包被好的器皿在 4-25℃至少可保存3个月以上的时间。 - 三维胶原的制备
美仑鼠尾胶原蛋白I型在浓度1mg/ml以上,pH 7左右时可形成具有一定强度三维胶,建议成胶浓度1-2mg/ml。美仑胶原蛋白溶解于0.006mol/L 乙酸中,在成胶过程中需要加入0.06X 体积的 0.1mol/L NaOH 来中和。
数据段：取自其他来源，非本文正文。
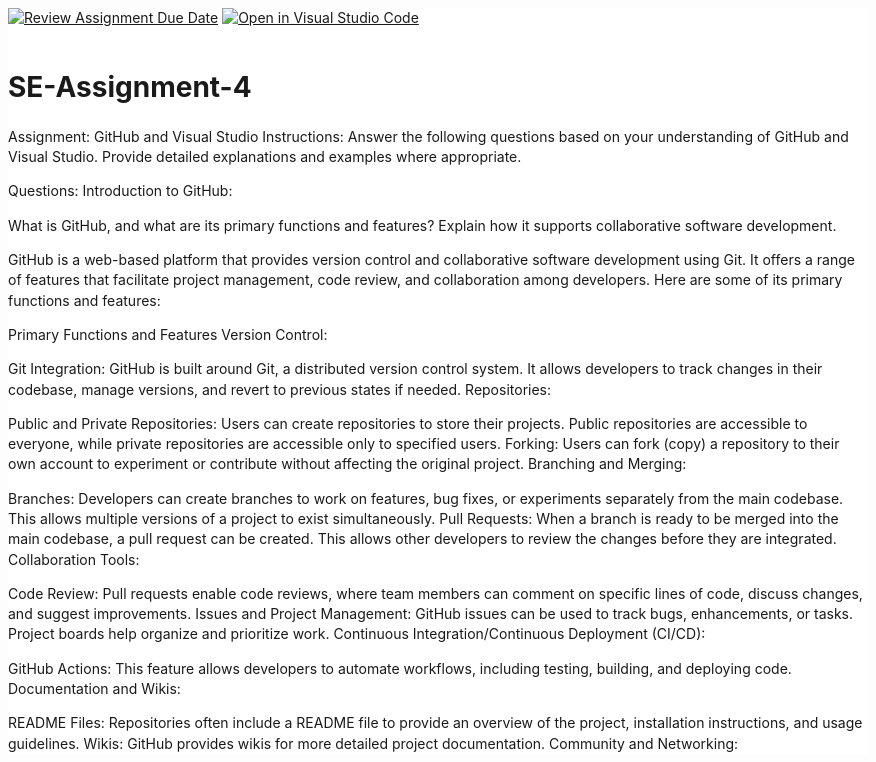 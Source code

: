 [![Review Assignment Due Date](https://classroom.github.com/assets/deadline-readme-button-22041afd0340ce965d47ae6ef1cefeee28c7c493a6346c4f15d667ab976d596c.svg)](https://classroom.github.com/a/GvXCZgfk)
[![Open in Visual Studio Code](https://classroom.github.com/assets/open-in-vscode-2e0aaae1b6195c2367325f4f02e2d04e9abb55f0b24a779b69b11b9e10269abc.svg)](https://classroom.github.com/online_ide?assignment_repo_id=15380850&assignment_repo_type=AssignmentRepo)
# SE-Assignment-4
Assignment: GitHub and Visual Studio
Instructions:
Answer the following questions based on your understanding of GitHub and Visual Studio. Provide detailed explanations and examples where appropriate.

Questions:
Introduction to GitHub:

What is GitHub, and what are its primary functions and features? Explain how it supports collaborative software development.


GitHub is a web-based platform that provides version control and collaborative software development using Git. It offers a range of features that facilitate project management, code review, and collaboration among developers. Here are some of its primary functions and features:

Primary Functions and Features
Version Control:

Git Integration: GitHub is built around Git, a distributed version control system. It allows developers to track changes in their codebase, manage versions, and revert to previous states if needed.
Repositories:

Public and Private Repositories: Users can create repositories to store their projects. Public repositories are accessible to everyone, while private repositories are accessible only to specified users.
Forking: Users can fork (copy) a repository to their own account to experiment or contribute without affecting the original project.
Branching and Merging:

Branches: Developers can create branches to work on features, bug fixes, or experiments separately from the main codebase. This allows multiple versions of a project to exist simultaneously.
Pull Requests: When a branch is ready to be merged into the main codebase, a pull request can be created. This allows other developers to review the changes before they are integrated.
Collaboration Tools:

Code Review: Pull requests enable code reviews, where team members can comment on specific lines of code, discuss changes, and suggest improvements.
Issues and Project Management: GitHub issues can be used to track bugs, enhancements, or tasks. Project boards help organize and prioritize work.
Continuous Integration/Continuous Deployment (CI/CD):

GitHub Actions: This feature allows developers to automate workflows, including testing, building, and deploying code.
Documentation and Wikis:

README Files: Repositories often include a README file to provide an overview of the project, installation instructions, and usage guidelines.
Wikis: GitHub provides wikis for more detailed project documentation.
Community and Networking:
需要的溶液 ( 均需要 无菌 、 预冷 ): 10xPBS( 可含10 mg/L的酚红用于 pH 指示 )或 10x 培养液 , 0.1mol/L NaOH, 0.1mol/L 乙酸(一般不用), 双蒸水- 不含细胞的三维胶原的制备(以配制1毫升,1mg/ml三维胶为例):将200ul美仑鼠尾胶原蛋白I型(5mg/ml)加到置于冰浴的离心管中,加入 690ul H2O。然后加到12ul 0.1mol/L NaOH中(如果反过来把12ul 0.1mol/L NaOH加到胶原溶液中,会由于NaOH不能迅速混匀而产生局部的胶原凝结),立即混匀。再加入100ul 10xPBS或10x培养液,混匀后立即加到培养器皿中(混匀后pH为7左右,如果PBS或培养液中没有加酚红,初次使用时需要用pH试纸测试)。将培养器皿在室温(25度左右)下放置20分钟待胶凝固后,转移到培养箱内。如果配制中使用的是10xPBS,使用前需要加入适当体积的细胞培养液预平衡。
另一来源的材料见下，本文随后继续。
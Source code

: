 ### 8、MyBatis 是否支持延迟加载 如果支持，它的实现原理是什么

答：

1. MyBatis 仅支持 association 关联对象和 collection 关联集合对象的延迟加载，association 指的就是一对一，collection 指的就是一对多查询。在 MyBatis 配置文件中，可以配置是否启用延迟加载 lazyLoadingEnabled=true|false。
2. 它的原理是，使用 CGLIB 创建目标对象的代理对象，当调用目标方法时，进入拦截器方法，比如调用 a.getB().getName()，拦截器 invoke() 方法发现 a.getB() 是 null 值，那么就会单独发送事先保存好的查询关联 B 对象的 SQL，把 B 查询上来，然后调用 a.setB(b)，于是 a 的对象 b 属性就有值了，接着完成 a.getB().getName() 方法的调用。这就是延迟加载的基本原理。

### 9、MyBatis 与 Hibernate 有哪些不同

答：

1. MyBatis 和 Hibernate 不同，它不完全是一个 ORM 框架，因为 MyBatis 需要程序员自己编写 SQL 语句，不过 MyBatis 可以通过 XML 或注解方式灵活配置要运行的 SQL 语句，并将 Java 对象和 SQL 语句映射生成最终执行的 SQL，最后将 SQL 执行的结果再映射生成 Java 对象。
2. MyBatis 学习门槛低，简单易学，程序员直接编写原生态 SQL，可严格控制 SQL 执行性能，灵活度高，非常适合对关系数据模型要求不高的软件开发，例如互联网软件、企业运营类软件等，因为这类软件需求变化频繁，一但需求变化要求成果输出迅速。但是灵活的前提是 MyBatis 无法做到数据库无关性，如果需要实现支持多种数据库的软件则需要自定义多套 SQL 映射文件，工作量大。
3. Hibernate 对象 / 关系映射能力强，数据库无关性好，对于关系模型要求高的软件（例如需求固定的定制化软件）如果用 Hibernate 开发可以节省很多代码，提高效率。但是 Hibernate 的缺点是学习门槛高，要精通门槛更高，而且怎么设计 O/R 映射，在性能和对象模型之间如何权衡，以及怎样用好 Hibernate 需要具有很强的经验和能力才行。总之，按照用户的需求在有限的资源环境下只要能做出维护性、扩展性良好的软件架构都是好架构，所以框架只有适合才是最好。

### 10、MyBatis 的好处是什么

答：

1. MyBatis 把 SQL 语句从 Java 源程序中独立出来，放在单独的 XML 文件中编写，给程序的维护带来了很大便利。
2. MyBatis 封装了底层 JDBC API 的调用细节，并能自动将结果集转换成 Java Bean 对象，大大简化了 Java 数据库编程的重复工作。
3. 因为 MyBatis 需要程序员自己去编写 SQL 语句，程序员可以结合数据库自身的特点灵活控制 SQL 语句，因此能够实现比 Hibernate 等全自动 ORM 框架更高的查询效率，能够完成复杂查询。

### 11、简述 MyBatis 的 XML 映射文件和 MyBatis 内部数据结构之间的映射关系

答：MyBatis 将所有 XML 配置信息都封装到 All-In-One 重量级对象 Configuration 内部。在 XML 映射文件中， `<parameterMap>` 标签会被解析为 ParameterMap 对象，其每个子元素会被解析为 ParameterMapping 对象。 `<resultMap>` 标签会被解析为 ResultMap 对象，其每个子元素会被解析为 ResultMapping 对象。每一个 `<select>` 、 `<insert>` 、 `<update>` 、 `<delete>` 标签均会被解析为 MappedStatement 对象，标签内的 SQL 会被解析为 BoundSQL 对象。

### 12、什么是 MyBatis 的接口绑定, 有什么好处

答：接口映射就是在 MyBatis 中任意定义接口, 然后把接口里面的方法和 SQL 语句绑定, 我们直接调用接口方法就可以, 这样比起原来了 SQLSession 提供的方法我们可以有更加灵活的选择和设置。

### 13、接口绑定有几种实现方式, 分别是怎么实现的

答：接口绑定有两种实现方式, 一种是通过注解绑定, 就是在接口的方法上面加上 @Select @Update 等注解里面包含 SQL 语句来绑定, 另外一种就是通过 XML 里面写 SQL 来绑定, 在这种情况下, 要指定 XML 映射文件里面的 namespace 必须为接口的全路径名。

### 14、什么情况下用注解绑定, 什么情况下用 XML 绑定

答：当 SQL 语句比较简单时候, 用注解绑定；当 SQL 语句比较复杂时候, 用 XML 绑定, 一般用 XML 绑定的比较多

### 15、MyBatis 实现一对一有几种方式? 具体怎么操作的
- 含细胞的三维胶原的制备(以配制1毫升,1mg/ml三维胶为例):准备好悬浮于培养液的细胞,并放置于冰浴中。将200ul美仑鼠尾胶原蛋白I型 (5mg/ml)加到12ul 0.1mol/L NaOH中(如果反过来把12ul 0.1mol/L NaOH加到胶原溶液中,会由于NaOH不能迅速混匀而产生局部的胶原凝结),立即混匀。再加入23ul 10xPBS或10x培养液,混匀(混匀后pH为7左右,如果PBS或培养液中没有加酚红,初次使用时需要用pH试纸测试)。加入760ul的细胞悬浮液,混匀后立即加到培养器皿中。将培养器皿在室温下放置20分钟待胶凝固后,加入适当体积的细胞培养液,转移到培养箱中培养。
注意
鼠尾胶原蛋白I型在室温下pH中性时可迅速成胶,在操作过程中要尽量保持低温。
运输条件:
常温运输
- 【注意】
- ●我司产品为非无菌包装,若用于细胞培养,请提前做预处理,除去热原细菌,否则会导致染菌。
●部分产品我司仅能提供部分信息,我司不保证所提供信息的权威性,以上数据仅供参考交流研究之用。